Will the Senate’s version of the Comprehensive Immigration Reform Bill cap out the future of the H-1B program?

Comprehensive immigration reform in its current incarnation as The Border Security, Economic Opportunity, and Immigration Modernization Act, referred here as S. 744, is making its way from the Senate Judiciary Committee for a full debate and vote on the Senate Floor [1].  A recent Washington Post article finds that most Americans, 58 percent, support the most controversial aspects of the bill, the 13 year path to eventual citizenship [2]. While not capturing headlines, this bill will have a dramatic impact on the functionality of the H-1B temporary worker program. New requirements by employers seeking a qualified candidate could stymy the intent of the H-1B program—to bring highly qualified, specialized in-demand professionals into a thriving and competitive US economy.

Will the Senate’s version of the Comprehensive Immigration Reform Bill cap out  the future H1B visa?

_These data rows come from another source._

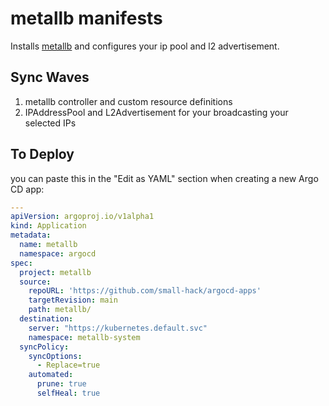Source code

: # metallb manifests
Installs [metallb](https://github.com/metallb/metallb/) and configures your ip pool and l2 advertisement.

## Sync Waves
1. metallb controller and custom resource definitions
2. IPAddressPool and L2Advertisement for your broadcasting your selected IPs

## To Deploy
you can paste this in the "Edit as YAML" section when creating a new Argo CD app:

```yaml
---
apiVersion: argoproj.io/v1alpha1
kind: Application
metadata:
  name: metallb
  namespace: argocd
spec:
  project: metallb
  source:
    repoURL: 'https://github.com/small-hack/argocd-apps'
    targetRevision: main
    path: metallb/
  destination:
    server: "https://kubernetes.default.svc"
    namespace: metallb-system
  syncPolicy:
    syncOptions:
      - Replace=true
    automated:
      prune: true
      selfHeal: true
```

S. 744 provides for an overall increase of the annual H-1B cap. The cap would increase from a minimum of 110,000 with the potential to reach up to 180,000. According to the bill, a market based calculation premised on the number of H-1B visa petitions in excess of the cap and the average number of unemployed persons in the “management, professional and related occupations” categories based on Bureau of Labor Statistics employment reports will be used annually to determine the actual cap number for that fiscal year. While the increase in H-1B visas is applauded, the complicated computation is further confused by the stipulation that despite the market based calculations, the variance in the number of available visas in the next fiscal year cannot be greater or less than 10,000 visas from the prior year.

H1B visa cap increase 

In addition, S. 744 increases the Master’s Cap from 20,000 to 25,000. Again, while the cap increase is good news, the new Master’s Cap would only apply to those who attained a Master’s degree or higher from a U.S. university and limited to those students with a STEM degree- that is degrees in the sciences, technology, engineering or math based on the department of education’s classifications system.

H1B Visa for Employers

The Senate bill also puts into place new burdens on employers by requiring them to implement advertising and recruitment measures by placing comprehensive and detailed job advertisement on the Secretary of Labor web site. H1B Employers would also have to conduct what Senator Hatch’s Amendment 12 states as a “good faith recruitment of United States workers in accordance with industry standards” [3] H1B Employers will need to establish that an American worker was not displaced by the foreign-born nonimmigrant worker within 90 days prior and after the date of filing the H-1B petition. The displacement period is increased to 180 days for H-1B dependent employers. The bill does, however, carve out an exception for this non-displacement attestation if a non-H-1B dependent employer maintains the same number of US workers in the same job category from the previous year. [4] Non-dependent H1B employers will also be subject to the non-displacement attestations, which until now have only been applicable to dependent employers or willful violators. S.744 requires that a dependent employer take further additional measures in order to ensure they did not displace an American worker with similar qualifications.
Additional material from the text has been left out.